Prove that the straight line $lx+my+n=0$ touches the parabola ${{y}^{2}}=4ax$ if $nl=a{{m}^{2}}$.

Answer 1

Hint: To prove the expression given in the question, write the general equation of the tangent to the parabola ${{y}^{2}}=4ax$ in the slope form. Compare the slope of this tangent with the equation of straight line given in the question. Simplify the terms to prove the expression given in the question.

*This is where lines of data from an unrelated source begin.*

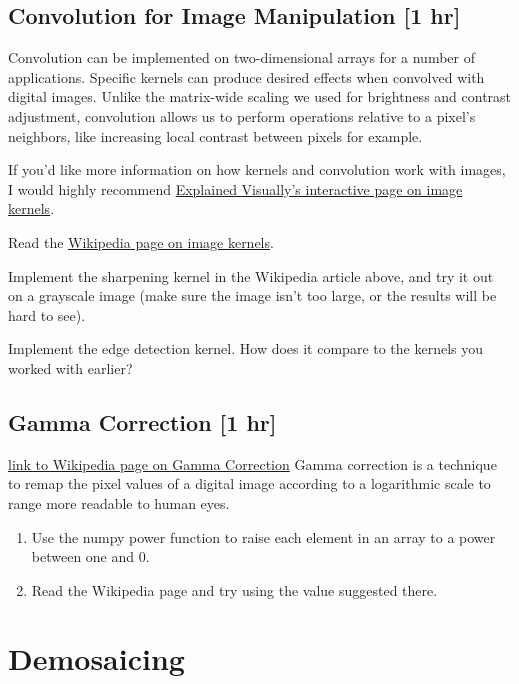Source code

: \documentclass{tufte-handout}
\begin{document}
\subsection{Convolution for Image Manipulation [1 hr]}

Convolution can be implemented on two-dimensional arrays for a number of applications. Specific kernels can produce desired effects when convolved with digital images. Unlike the matrix-wide scaling we used for brightness and contrast adjustment, convolution allows us to perform operations relative to a pixel's neighbors, like increasing local contrast between pixels for example.

If you'd like more information on how kernels and convolution work with images, I would highly recommend \href{http://setosa.io/ev/image-kernels/}{Explained Visually's interactive page on image kernels}.

\bex
\item Read the \href{https://en.wikipedia.org/wiki/Kernel_(image_processing)}{Wikipedia page on image kernels}.

\item Implement the sharpening kernel in the Wikipedia article above, and try it out on a grayscale image (make sure the image isn't too large, or the results will be hard to see).
\item Implement the edge detection kernel. How does it compare to the kernels you worked with earlier?
\eex

\subsection{Gamma Correction [1 hr]}  %

\href{https://en.wikipedia.org/wiki/Gamma_correction}{link to Wikipedia page on Gamma Correction}
Gamma correction is a technique to remap the pixel values of a digital image according to a logarithmic scale to range more readable to human eyes.
\begin{enumerate}
    \item Use the numpy power function to raise each element in an array to a power between one and 0.
    \item Read the Wikipedia page and try using the value suggested there.
\end{enumerate}

\section{Demosaicing}
\end{document}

Complete step-by-step answer:
We have to prove that the straight line $lx+my+n=0$ touches the parabola ${{y}^{2}}=4ax$ if $nl=a{{m}^{2}}$.
We will first write the general equation of the tangent to the parabola ${{y}^{2}}=4ax$ in the slope form.
We know that the equation of the tangent to the parabola having slope ‘c’ is $y=cx+\dfrac{a}{c}$.
Rearranging the terms of the above equation, we have ${{c}^{2}}x-cy+a=0.....\left( 1 \right)$.
We know that the equation of straight line $lx+my+n=0.....\left( 2 \right)$ is tangent to the parabola.
We observe that equation (1) and (2) represent the same line.
Comparing the coefficients of ‘x’, ‘y’, and constant of both the equations, we have $l={{c}^{2}}.....\left( 3 \right)$, $m=-c.....\left( 4 \right)$ and $n=a.....\left( 5 \right)$.
Multiplying equation (3) and (5), we have $nl=a{{c}^{2}}.....\left( 6 \right)$.
Squaring equation (4), we have ${{m}^{2}}={{c}^{2}}.....\left( 7 \right)$.
Substituting the value of equation (7) in equation (6), we have $nl=a{{m}^{2}}$.
Hence, we have proved that the line $lx+my+n=0$ is tangent to the parabola ${{y}^{2}}=4ax$ if $nl=a{{m}^{2}}$.

Note: We can also solve this question by writing the general equation of tangent in the point slope form. Compare the equation of tangent with the equation of the line given in the question and eliminate the variables to prove the expression given in the question.